===== INPUT MATERIAL
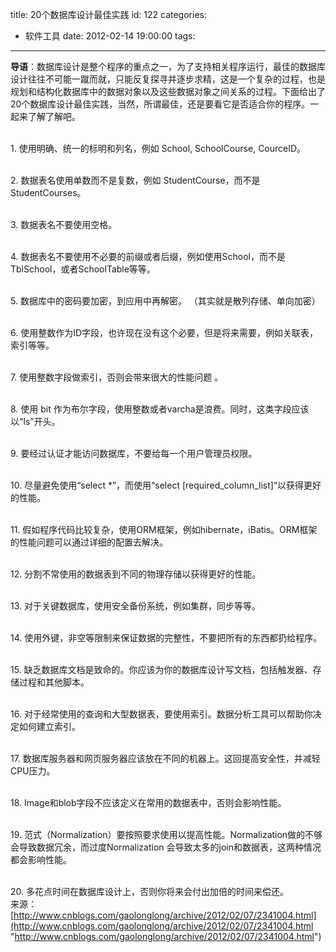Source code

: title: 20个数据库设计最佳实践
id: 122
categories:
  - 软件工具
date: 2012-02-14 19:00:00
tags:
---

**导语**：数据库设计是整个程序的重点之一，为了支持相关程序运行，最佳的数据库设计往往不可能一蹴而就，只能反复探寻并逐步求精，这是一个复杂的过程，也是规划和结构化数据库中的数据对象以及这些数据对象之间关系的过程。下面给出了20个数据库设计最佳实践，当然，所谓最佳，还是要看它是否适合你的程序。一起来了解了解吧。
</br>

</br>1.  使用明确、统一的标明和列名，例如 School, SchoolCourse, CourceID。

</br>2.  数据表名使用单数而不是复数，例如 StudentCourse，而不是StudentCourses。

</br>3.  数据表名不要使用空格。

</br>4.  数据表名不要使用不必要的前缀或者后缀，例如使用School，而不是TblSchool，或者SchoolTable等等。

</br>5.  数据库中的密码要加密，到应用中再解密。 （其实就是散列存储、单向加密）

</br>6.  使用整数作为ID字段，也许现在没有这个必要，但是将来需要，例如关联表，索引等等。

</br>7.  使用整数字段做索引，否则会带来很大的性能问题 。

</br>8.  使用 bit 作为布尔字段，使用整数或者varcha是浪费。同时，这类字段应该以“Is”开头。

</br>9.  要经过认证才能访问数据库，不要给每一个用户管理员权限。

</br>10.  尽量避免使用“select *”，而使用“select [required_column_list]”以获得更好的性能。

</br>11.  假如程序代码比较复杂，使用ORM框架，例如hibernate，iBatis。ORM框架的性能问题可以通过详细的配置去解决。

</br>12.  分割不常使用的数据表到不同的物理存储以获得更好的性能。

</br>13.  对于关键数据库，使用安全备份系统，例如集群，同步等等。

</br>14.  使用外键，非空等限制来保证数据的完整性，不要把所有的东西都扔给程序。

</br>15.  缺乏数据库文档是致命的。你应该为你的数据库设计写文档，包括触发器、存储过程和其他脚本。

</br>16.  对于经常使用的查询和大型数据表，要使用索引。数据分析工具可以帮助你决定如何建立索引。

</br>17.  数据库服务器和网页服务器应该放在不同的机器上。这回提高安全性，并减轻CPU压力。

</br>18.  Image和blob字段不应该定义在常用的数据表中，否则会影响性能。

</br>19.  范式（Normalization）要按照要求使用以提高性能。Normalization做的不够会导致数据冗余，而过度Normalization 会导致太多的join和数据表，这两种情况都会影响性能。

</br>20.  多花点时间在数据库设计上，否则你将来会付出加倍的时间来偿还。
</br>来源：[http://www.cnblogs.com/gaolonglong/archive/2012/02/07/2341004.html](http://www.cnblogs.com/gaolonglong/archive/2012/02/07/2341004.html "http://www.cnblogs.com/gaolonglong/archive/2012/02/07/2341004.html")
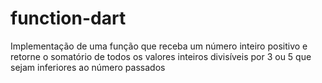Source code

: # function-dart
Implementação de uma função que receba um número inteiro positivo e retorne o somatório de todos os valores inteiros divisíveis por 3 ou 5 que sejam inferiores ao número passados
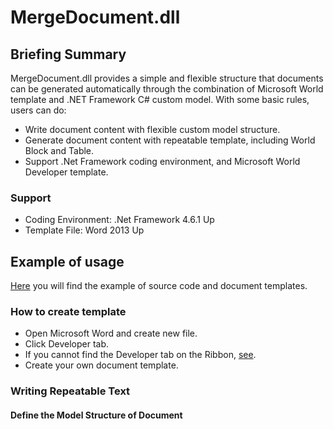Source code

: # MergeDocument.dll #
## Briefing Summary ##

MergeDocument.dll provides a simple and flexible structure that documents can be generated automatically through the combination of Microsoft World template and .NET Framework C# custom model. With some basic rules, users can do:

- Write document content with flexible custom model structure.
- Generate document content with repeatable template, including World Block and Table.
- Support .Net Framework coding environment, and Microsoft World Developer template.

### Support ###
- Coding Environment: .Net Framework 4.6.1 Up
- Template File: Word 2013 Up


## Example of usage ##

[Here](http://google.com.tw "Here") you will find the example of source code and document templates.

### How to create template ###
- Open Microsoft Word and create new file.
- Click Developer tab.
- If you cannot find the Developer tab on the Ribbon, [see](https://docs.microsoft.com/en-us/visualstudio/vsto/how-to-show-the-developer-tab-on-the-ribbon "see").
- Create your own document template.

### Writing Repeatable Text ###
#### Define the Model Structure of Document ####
==========
REQUIRED ACTION = Where a line of the records above holds the word "Framework", copy that line.

SOLUTION BELOW =
MergeDocument.dll provides a simple and flexible structure that documents can be generated automatically through the combination of Microsoft World template and .NET Framework C# custom model. With some basic rules, users can do:
- Support .Net Framework coding environment, and Microsoft World Developer template.
- Coding Environment: .Net Framework 4.6.1 Up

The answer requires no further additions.